Reputation: 3
Polymorphism and Typecasting in C++
I'm having a problem in C++. I wish to take a derived class, hold it as its base class with some other base classes. Then perform some operations on all the classes that only require them to be the base class. After this I wish to have the derived part of the class back again.
I've tried to simplify the problem as much as possible and produce a test program, given below
#include <vector> //Needed for the holding class and main
#include <iostream> //For output to terminal
class Base
{
int a; //Variable for all classes derived from base
public:
Base() { a = 13; }; //Set a to something
int get_a() { return a; }; //Access a
virtual void bugger_all() {}; //To make the class polymorphic (my first alarm that I might be doing something wrong with polymorphism
};
class Derived:public Base
{
int b;//not accessable by the base class
public:
Derived():Base() { b = 7; };//Set b and a to something
int get_b() { return b; };
void bugger_all() {}; //Implements to virtual function from the base class (just to make everything polymorphic)
};
//Holds several bases
class Holder
{
std::vector<Base> bases;//Holds a vector of base classes, not nessesarily derived classes but can be
public:
void add(Base to_add) { bases.push_back(to_add); };//Add something to the vector
Base get(int i) { return bases[i]; };//Get a certain vector
void print_all() { for(unsigned int i=0; i<bases.size(); i++) std::cout << bases[i].get_a() << "\n"; }; //Prints a for all bases, note that this is specific only to bases and can also be used for derived classes
std::vector<Base> get_all() { return bases; };//Returns the main vector
};
int main(int argc, char *argv[])
{
Derived higher = Derived(); //The derived class (extends the base class)
Base lower = Base(); //Simply a base class, for comparisons
Holder holding_class = Holder();//Will hold both the above objects
//Add the objects to the holder
holding_class.add(lower);
holding_class.add(higher);
//Prints everything in the holder
holding_class.print_all();
std::vector<Base> all_bases = holding_class.get_all(); //Get all the bases back again
std::cout << all_bases[1].get_a() << "\n"; //Test to see if we have retained a from the derived class
Derived higher_again = *(static_cast<Derived*>(&all_bases[1])); //Cast is done here, take a base class and change it to a derived class
std::cout << higher_again.get_b() << "\n"; //Output something specific to the derived class
return 0;//Exit
}
It is complied using g++, giving no errors. The program is run and the output is
13
13
13
0
If the program worked as intended I would expect the output to be
13
13
13
7
This indicates to me that 'higher_again' was cast incorrectly and its 'b' value is lost somehow and the complier has simply set the value to 0.

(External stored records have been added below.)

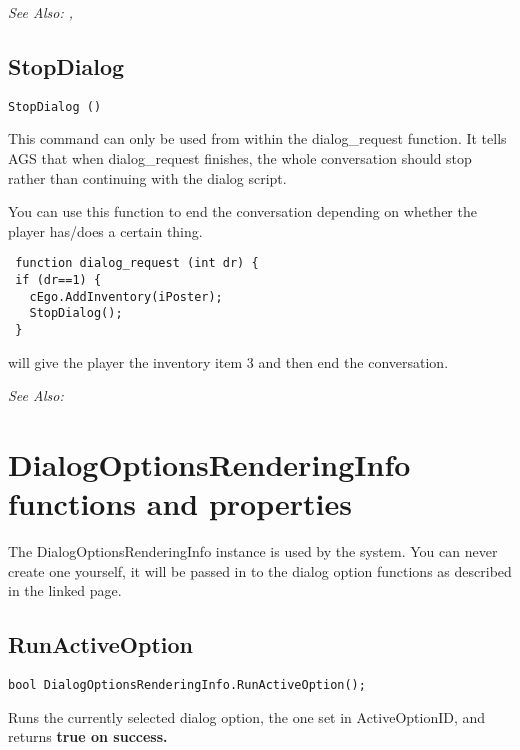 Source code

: \it{See Also:} ,


\subsection{StopDialog}\label{StopDialog}%

\begin{verbatim}
StopDialog ()
\end{verbatim}
This command can only be used from within the dialog_request function. It
tells AGS that when dialog_request finishes, the whole conversation should
stop rather than continuing with the dialog script.

You can use this function to end the conversation depending on whether the
player has/does a certain thing.

\begin{verbatim}
 function dialog_request (int dr) {
 if (dr==1) {
   cEgo.AddInventory(iPoster);
   StopDialog();
 }
\end{verbatim}
will give the player the inventory item 3 and then end the conversation.

\it{See Also:} 



\section{DialogOptionsRenderingInfo functions and properties}\label{DialogOptionsRenderingInfoFunctions}%

The DialogOptionsRenderingInfo instance is used by the 
system. You can never create one yourself, it will be passed in to the dialog option functions as
described in the linked page.

\subsection{RunActiveOption}\label{DialogOptionsRenderingInfo.RunActiveOption}%

\begin{verbatim}
bool DialogOptionsRenderingInfo.RunActiveOption();
\end{verbatim}
Runs the currently selected dialog option, the one set in ActiveOptionID, and returns \bf{true} on success.

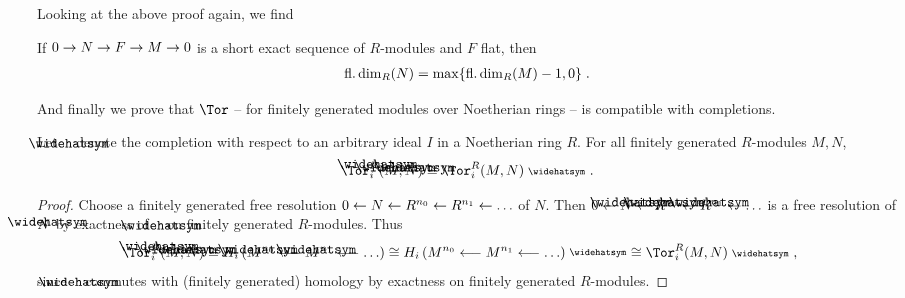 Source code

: \documentclass[a4paper,parskip=half,numbers=enddot, DIV=12]{scrreprt}
\begin{document}
Looking at the above proof again, we find
\begin{fact}
	If $0\morphism N\morphism F\morphism M\morphism 0$ is a short exact sequence of $R$-modules and $F$ flat, then 
	\begin{align*}
		\operatorname{fl.dim}_R(N)=\max\{\operatorname{fl.dim}_R(M)-1,0\}\;.
	\end{align*}
\end{fact}
And finally we prove that $\Tor$ -- for finitely generated modules over Noetherian rings -- is compatible with completions.
\begin{prop}
	Let $\roof{\phantom{x}}$ denote the completion with respect to an arbitrary ideal $I$ in a Noetherian ring $R$. For all finitely generated $R$-modules $M,N$,
	\begin{align*}
		\Tor_i^{\roof{R}}(\roof{M},\roof{N})\cong \Tor_i^R(M,N)^\complete \;.
	\end{align*}
\end{prop}
\begin{proof}
	Choose a finitely generated free resolution $0\lmorphism N\lmorphism R^{n_0}\lmorphism R^{n_1}\lmorphism\ldots$ of $N$. Then $0\lmorphism \roof{N}\lmorphism \roof{R}^{n_0}\lmorphism \roof{R}^{n_1}\lmorphism\ldots$ is a free resolution of $\roof{N}$ by exactness of $\roof{\phantom{x}}$ on finitely generated $R$-modules. Thus
	\begin{align*}
		\Tor_i^{\roof{R}}(\roof{M},\roof{N})&\cong H_i\left(\roof{M}^{n_0}\lmorphism \roof{M}^{n_1}\lmorphism\ldots\right)\cong  H_i\left(M^{n_0}\lmorphism M^{n_1}\lmorphism\ldots\right)^\complete \cong \Tor_i^R(M,N)^\complete \;,
	\end{align*}
	since $\roof{\phantom{x}}$ commutes with (finitely generated) homology by exactness on finitely generated $R$-modules.
\end{proof}
\end{document}
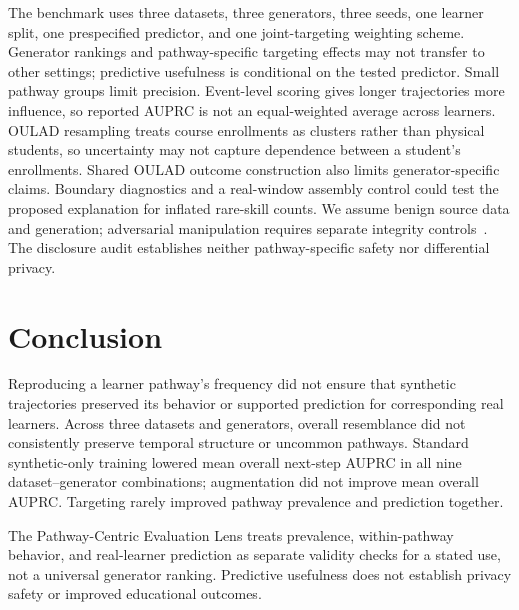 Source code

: \documentclass[fleqn,10pt]{JLA_article}
\begin{document}
The benchmark uses three datasets, three generators, three seeds, one learner split, one prespecified predictor, and one joint-targeting weighting scheme. Generator rankings and pathway-specific targeting effects may not transfer to other settings; predictive usefulness is conditional on the tested predictor. Small pathway groups limit precision. Event-level scoring gives longer trajectories more influence, so reported AUPRC is not an equal-weighted average across learners. OULAD resampling treats course enrollments as clusters rather than physical students, so uncertainty may not capture dependence between a student's enrollments. Shared OULAD outcome construction also limits generator-specific claims. Boundary diagnostics and a real-window assembly control could test the proposed explanation for inflated rare-skill counts. We assume benign source data and generation; adversarial manipulation requires separate integrity controls~\cite{liu2026quality}. The disclosure audit establishes neither pathway-specific safety nor differential privacy.

\section{Conclusion}

Reproducing a learner pathway's frequency did not ensure that synthetic trajectories preserved its behavior or supported prediction for corresponding real learners. Across three datasets and generators, overall resemblance did not consistently preserve temporal structure or uncommon pathways. Standard synthetic-only training lowered mean overall next-step AUPRC in all nine dataset--generator combinations; augmentation did not improve mean overall AUPRC. Targeting rarely improved pathway prevalence and prediction together.

The Pathway-Centric Evaluation Lens treats prevalence, within-pathway behavior, and real-learner prediction as separate validity checks for a stated use, not a universal generator ranking. Predictive usefulness does not establish privacy safety or improved educational outcomes.



\end{document}
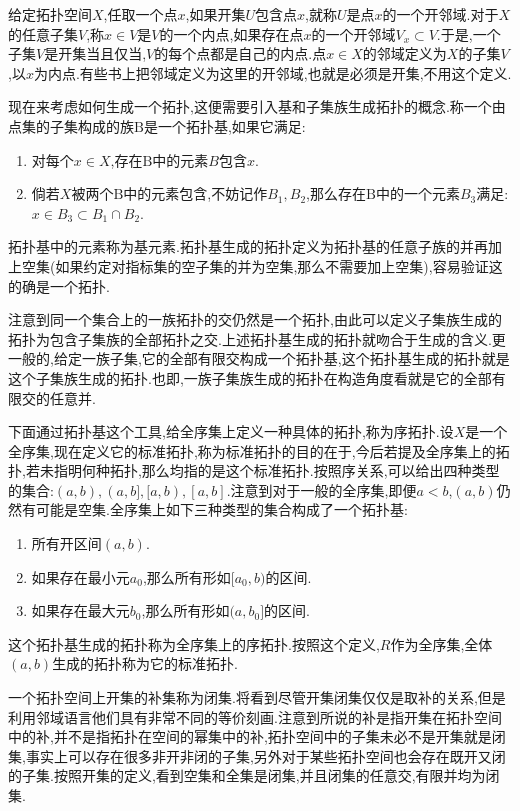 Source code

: 给定拓扑空间$X$,任取一个点$x$,如果开集$U$包含点$x$,就称$U$是点$x$的一个开邻域.对于$X$的任意子集$V$,称$x\in V$是$V$的一个内点,如果存在点$x$的一个开邻域$V_x\subset V$.于是,一个子集$V$是开集当且仅当,$V$的每个点都是自己的内点.点$x\in X$的邻域定义为$X$的子集$V$,以$x$为内点.有些书上把邻域定义为这里的开邻域,也就是必须是开集,不用这个定义.

现在来考虑如何生成一个拓扑,这便需要引入基和子集族生成拓扑的概念.称一个由点集的子集构成的族$\mathrm{B}$是一个拓扑基,如果它满足:
\begin{enumerate}
	\item 对每个$x\in X$,存在$\mathrm{B}$中的元素$B$包含$x$.
	\item 倘若$X$被两个$\mathrm{B}$中的元素包含,不妨记作$B_1,B_2$,那么存在$\mathrm{B}$中的一个元素$B_3$满足:$x\in B_3\subset B_1\cap B_2$.
\end{enumerate}

拓扑基中的元素称为基元素.拓扑基生成的拓扑定义为拓扑基的任意子族的并再加上空集(如果约定对指标集的空子集的并为空集,那么不需要加上空集),容易验证这的确是一个拓扑.

注意到同一个集合上的一族拓扑的交仍然是一个拓扑,由此可以定义子集族生成的拓扑为包含子集族的全部拓扑之交.上述拓扑基生成的拓扑就吻合于生成的含义.更一般的,给定一族子集,它的全部有限交构成一个拓扑基,这个拓扑基生成的拓扑就是这个子集族生成的拓扑.也即,一族子集族生成的拓扑在构造角度看就是它的全部有限交的任意并.

下面通过拓扑基这个工具,给全序集上定义一种具体的拓扑,称为序拓扑.设$X$是一个全序集,现在定义它的标准拓扑,称为标准拓扑的目的在于,今后若提及全序集上的拓扑,若未指明何种拓扑,那么均指的是这个标准拓扑.按照序关系,可以给出四种类型的集合:$(a,b),(a,b],[a,b),[a,b]$.注意到对于一般的全序集,即便$a<b$,$(a,b)$仍然有可能是空集.全序集上如下三种类型的集合构成了一个拓扑基:
\begin{enumerate}
	\item 所有开区间$(a,b)$.
	\item 如果存在最小元$a_0$,那么所有形如$[a_0,b)$的区间.
	\item 如果存在最大元$b_0$,那么所有形如$(a,b_0]$的区间.
\end{enumerate}

这个拓扑基生成的拓扑称为全序集上的序拓扑.按照这个定义,$R$作为全序集,全体$(a,b)$生成的拓扑称为它的标准拓扑.

一个拓扑空间上开集的补集称为闭集.将看到尽管开集闭集仅仅是取补的关系,但是利用邻域语言他们具有非常不同的等价刻画.注意到所说的补是指开集在拓扑空间中的补,并不是指拓扑在空间的幂集中的补,拓扑空间中的子集未必不是开集就是闭集,事实上可以存在很多非开非闭的子集,另外对于某些拓扑空间也会存在既开又闭的子集.按照开集的定义,看到空集和全集是闭集,并且闭集的任意交,有限并均为闭集.

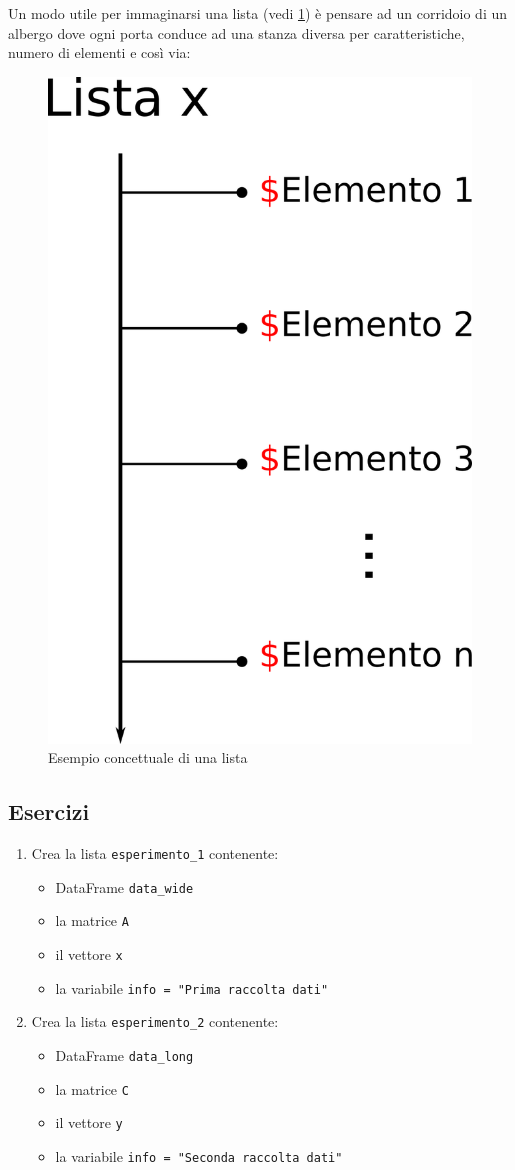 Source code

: \documentclass[
]{book}
\providecommand{\tightlist}{%
  \setlength{\itemsep}{0pt}\setlength{\parskip}{0pt}}
\begin{document}
Un modo utile per immaginarsi una lista (vedi \ref{fig:list-example}) è pensare ad un corridoio di un albergo dove ogni porta conduce ad una stanza diversa per caratteristiche, numero di elementi e così via:

\begin{figure}

{\centering \includegraphics[width=0.3\linewidth,height=0.3\textheight]{images/list_example} 

}

\caption{Esempio concettuale di una lista}\label{fig:list-example}
\end{figure}

\hypertarget{esercizi-11}{%
\subsection*{Esercizi}\label{esercizi-11}}

\begin{enumerate}
\def\labelenumi{\arabic{enumi}.}
\tightlist
\item
  Crea la lista \texttt{esperimento\_1} contenente:

  \begin{itemize}
  \tightlist
  \item
    DataFrame \texttt{data\_wide}
  \item
    la matrice \texttt{A}
  \item
    il vettore \texttt{x}
  \item
    la variabile \texttt{info\ =\ "Prima\ raccolta\ dati"}
  \end{itemize}
\item
  Crea la lista \texttt{esperimento\_2} contenente:

  \begin{itemize}
  \tightlist
  \item
    DataFrame \texttt{data\_long}
  \item
    la matrice \texttt{C}
  \item
    il vettore \texttt{y}
  \item
    la variabile \texttt{info\ =\ "Seconda\ raccolta\ dati"}
  \end{itemize}
\end{enumerate}
\end{document}
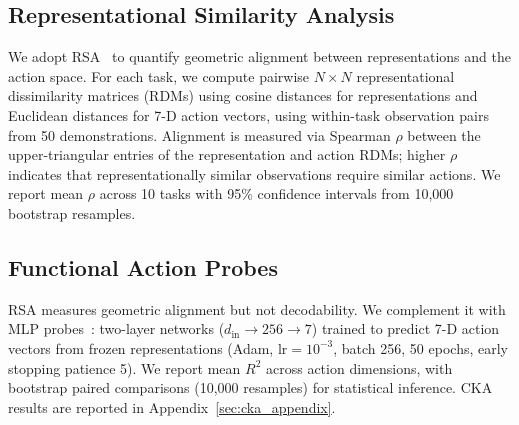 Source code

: \subsection{Representational Similarity Analysis}
\label{sec:rsa}

We adopt RSA~\cite{kriegeskorte2008} to quantify geometric alignment between representations and the action space.
For each task, we compute pairwise $N \times N$ representational dissimilarity matrices (RDMs) using cosine distances for representations and Euclidean distances for 7-D action vectors, using within-task observation pairs from 50 demonstrations.
Alignment is measured via Spearman $\rho$ between the upper-triangular entries of the representation and action RDMs; higher $\rho$ indicates that representationally similar observations require similar actions.
We report mean $\rho$ across 10 tasks with 95\% confidence intervals from 10{,}000 bootstrap resamples.

\subsection{Functional Action Probes}
\label{sec:probes}

RSA measures geometric alignment but not decodability.
We complement it with MLP probes~\cite{alain2017}: two-layer networks ($d_\text{in} \to 256 \to 7$) trained to predict 7-D action vectors from frozen representations (Adam, lr${}=10^{-3}$, batch 256, 50 epochs, early stopping patience 5).
We report mean $R^2$ across action dimensions, with bootstrap paired comparisons (10{,}000 resamples) for statistical inference.
CKA~\cite{kornblith2019} results are reported in Appendix~\ref{sec:cka_appendix}.
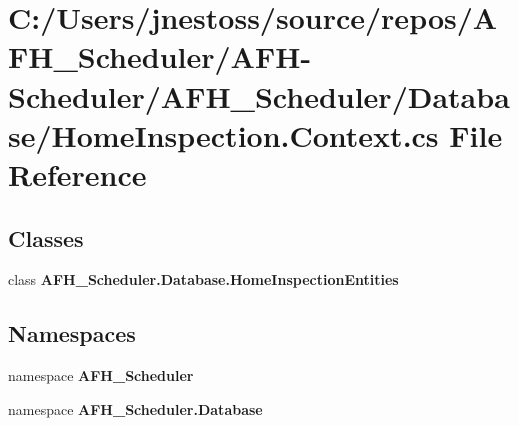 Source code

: \section{C\+:/\+Users/jnestoss/source/repos/\+A\+F\+H\+\_\+\+Scheduler/\+A\+F\+H-\/\+Scheduler/\+A\+F\+H\+\_\+\+Scheduler/\+Database/\+Home\+Inspection.Context.\+cs File Reference}
\label{_home_inspection_8_context_8cs}
\subsection*{Classes}
\begin{DoxyCompactItemize}
\item 
class \textbf{ A\+F\+H\+\_\+\+Scheduler.\+Database.\+Home\+Inspection\+Entities}
\end{DoxyCompactItemize}
\subsection*{Namespaces}
\begin{DoxyCompactItemize}
\item 
namespace \textbf{ A\+F\+H\+\_\+\+Scheduler}
\item 
namespace \textbf{ A\+F\+H\+\_\+\+Scheduler.\+Database}
\end{DoxyCompactItemize}
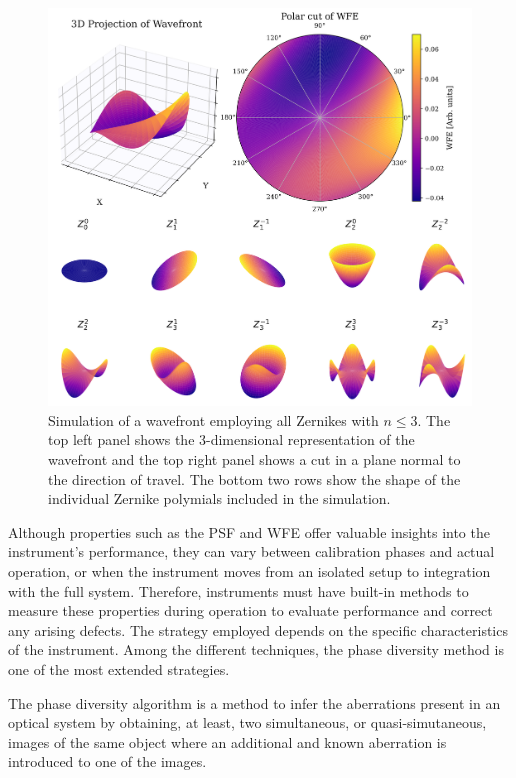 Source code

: \begin{figure}
  \centering
  \includegraphics[width = \textwidth]{figures/Introduction/zernikes_combined.pdf}
  \caption[Zernike representation of wavefront error.]{Simulation of a wavefront employing all Zernikes with $n \leqslant 3$. The top left panel shows the 3-dimensional representation of the wavefront and the top right panel shows a cut in a plane normal to the direction of travel. The bottom two rows show the shape of the individual Zernike polymials included in the simulation.} 
  \label{fig_intro: zernikes}
\end{figure}

Although properties such as the PSF and WFE offer valuable insights into the instrument's performance, they can vary between calibration phases and actual operation, or when the instrument moves from an isolated setup to integration with the full system. Therefore, instruments must have built-in methods to measure these properties during operation to evaluate performance and correct any arising defects. The strategy employed depends on the specific characteristics of the instrument. Among the different techniques, the phase diversity method is one of the most extended strategies. 

The phase diversity algorithm \citep{PD_original} is a method to infer the aberrations present in an optical system by obtaining, at least, two simultaneous, or quasi-simutaneous, images of the same object where an additional and known aberration is introduced to one of the images.  

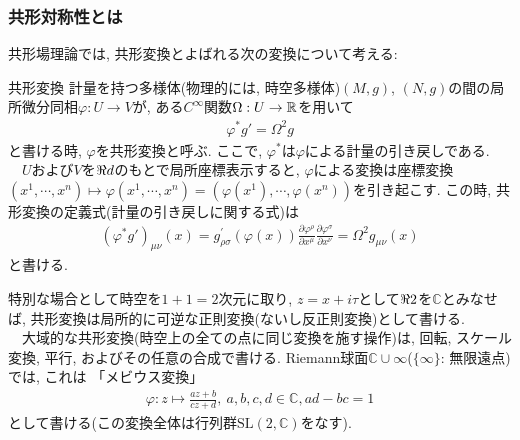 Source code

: \subsubsection{共形対称性とは}
共形場理論では, 共形変換とよばれる次の変換について考える: 
\begin{definition}{共形変換}
    計量を持つ多様体(物理的には, 時空多様体)$(M, g)$, $(N, g)$の間の局所微分同相$\varphi: U\to V$が, 
    ある$C^\infty$関数$\Omega: U\to \mathbb{R}$を用いて
    \begin{align}
        \varphi^{*}g' = \Omega^2 g
    \end{align}
    と書ける時, $\varphi$を共形変換と呼ぶ. 
    ここで, $\varphi^*$は$\varphi$による計量の引き戻しである. \\
    　$U$および$V$を$\real{d}$のもとで局所座標表示すると, $\varphi$による変換は座標変換
    $(x^1, \cdots, x^n)\mapsto \varphi(x^1, \cdots, x^n)=(\varphi(x^1), \cdots, \varphi(x^n))$を引き起こす. 
    この時, 共形変換の定義式(計量の引き戻しに関する式)は
    \begin{align}
        (\varphi^{*}g')_{\mu\nu}(x)=g^{'}_{\rho\sigma}(\varphi(x))\frac{\partial \varphi^\rho}{\partial x^\mu}\frac{\partial\varphi^\sigma}{\partial x^\nu}
        =\Omega^2 g_{\mu\nu}(x)
    \end{align}
    と書ける. 
\end{definition}
特別な場合として時空を$1+1=2$次元に取り, $z=x+i\tau$として$\real{2}$を$\mathbb{C}$とみなせば, 
共形変換は局所的に可逆な正則変換(ないし反正則変換)として書ける. \\
　大域的な共形変換(時空上の全ての点に同じ変換を施す操作)は, 回転, スケール変換, 平行, およびその任意の合成で書ける. Riemann球面$\mathbb{C}\cup {\infty}$($\{\infty\}$: 無限遠点)では, これは
「メビウス変換」
\begin{align}
    \varphi: z\mapsto \frac{az + b}{cz + d}, ~ a, b, c, d\in \mathbb{C}, ad-bc=1
    \label{Mobius}
\end{align}
として書ける(この変換全体は行列群$\mathrm{SL}(2, \mathbb{C})$をなす).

From looking around it seems the use of dynamic_cast and static_cast are ill advised (probably because of issues like this). However I cannot see a work around to the problem. I also realise I am probably doing something wrong in terms of polymorphism (having to create a useless virtual function). Any advice would be helpful. Thanks in advance.
Upvotes: 0
Views: 3451
Answers (3)
Reputation: 15337
You need to distinguish between value types and reference types.
Examples of value types:
Base base;
Derived derived;
Examples of reference types
Derived* p_derived = &derived;
Base& ref_base = *p_derived;
When you declare a value type, it is exactly what you declare it to be, because memory is allocated for the object of exactly the type you specified.
When you declare a reference type, you are not allocating any more memory for objects. Rather, you have a handle to some pre-existing object. When you use a reference type, you can play with polymorphism, as referred to by the handle.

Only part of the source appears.